Beltran was dismissed amid Major League Baseball's investigation into the Houston Astros' sign-stealing practices in 2017. He was implicated in an MLB report as a person who had knowledge of the scheme.
MLB suspended former Astros general manager Jeff Luhnow and former manager A.J. Hinch Monday, before both were fired by the team. Boston Red Sox manager Alex Cora -- another Astros coach at the time of the scheme -- was fired Tuesday.
Mets chief operating officer Jeff Wilpon and executive vice president and general manager Brodie Van Wagenen met with Beltran Wednesday and Thursday before making the decision. Van Wagenen and Wilpon also met with the MLB Commissioner's office Wednesday in New York City to discuss Beltran's status.
"This was not an easy decision," the Mets said in a statement. "Considering the circumstances, it became clear to all parties that it was not in anyone's best interest for Carlos to move forward as manager of the New York Mets.
"We believe that Carlos was honest and forthcoming with us. We are confident that this will not be the final chapter in his baseball career."
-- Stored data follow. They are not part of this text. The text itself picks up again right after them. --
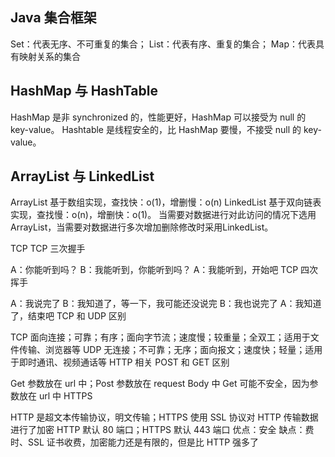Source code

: ## Java 集合框架
Set：代表无序、不可重复的集合；
List：代表有序、重复的集合；
Map：代表具有映射关系的集合
## HashMap 与 HashTable
HashMap 是非 synchronized 的，性能更好，HashMap 可以接受为 null 的 key-value。
Hashtable 是线程安全的，比 HashMap 要慢，不接受 null 的 key-value。
## ArrayList 与 LinkedList
ArrayList 基于数组实现，查找快：o(1)，增删慢：o(n)
LinkedList 基于双向链表实现，查找慢：o(n)，增删快：o(1)。
当需要对数据进行对此访问的情况下选用ArrayList，当需要对数据进行多次增加删除修改时采用LinkedList。

TCP
TCP 三次握手

A：你能听到吗？
B：我能听到，你能听到吗？
A：我能听到，开始吧
TCP 四次挥手

A：我说完了
B：我知道了，等一下，我可能还没说完
B：我也说完了
A：我知道了，结束吧
TCP 和 UDP 区别

TCP 面向连接；可靠；有序；面向字节流；速度慢；较重量；全双工；适用于文件传输、浏览器等
UDP 无连接；不可靠；无序；面向报文；速度快；轻量；适用于即时通讯、视频通话等
HTTP 相关
POST 和 GET 区别

Get 参数放在 url 中；Post 参数放在 request Body 中
Get 可能不安全，因为参数放在 url 中
HTTPS

HTTP 是超文本传输协议，明文传输；HTTPS 使用 SSL 协议对 HTTP 传输数据进行了加密
HTTP 默认 80 端口；HTTPS 默认 443 端口
优点：安全
缺点：费时、SSL 证书收费，加密能力还是有限的，但是比 HTTP 强多了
Beltran, 42, had a decorated playing career before spending his final season with the Astros in 2017. The nine-time All-Star and 2017 World Series champion was hired to manage the Mets in November.
"I'm grateful to them for giving me the opportunity, but we agreed this decision is in the best interest of the team," Beltrán said in a statement. "I couldn't let myself be a distraction for the team. I wish the entire organization success in the future."
Beltran was the only player implicated in the MLB report.
"Approximately two months into the 2017 season, a group of players, including Carlos Beltran, discussed that the team could improve on decoding opposing teams' signs and communicating the signs to the batter," the MLB report said.
Beltran worked in the New York Yankees front office before signing a three-year contract to manage the Mets. The Mets now need to find a new manager less than a month before spring training.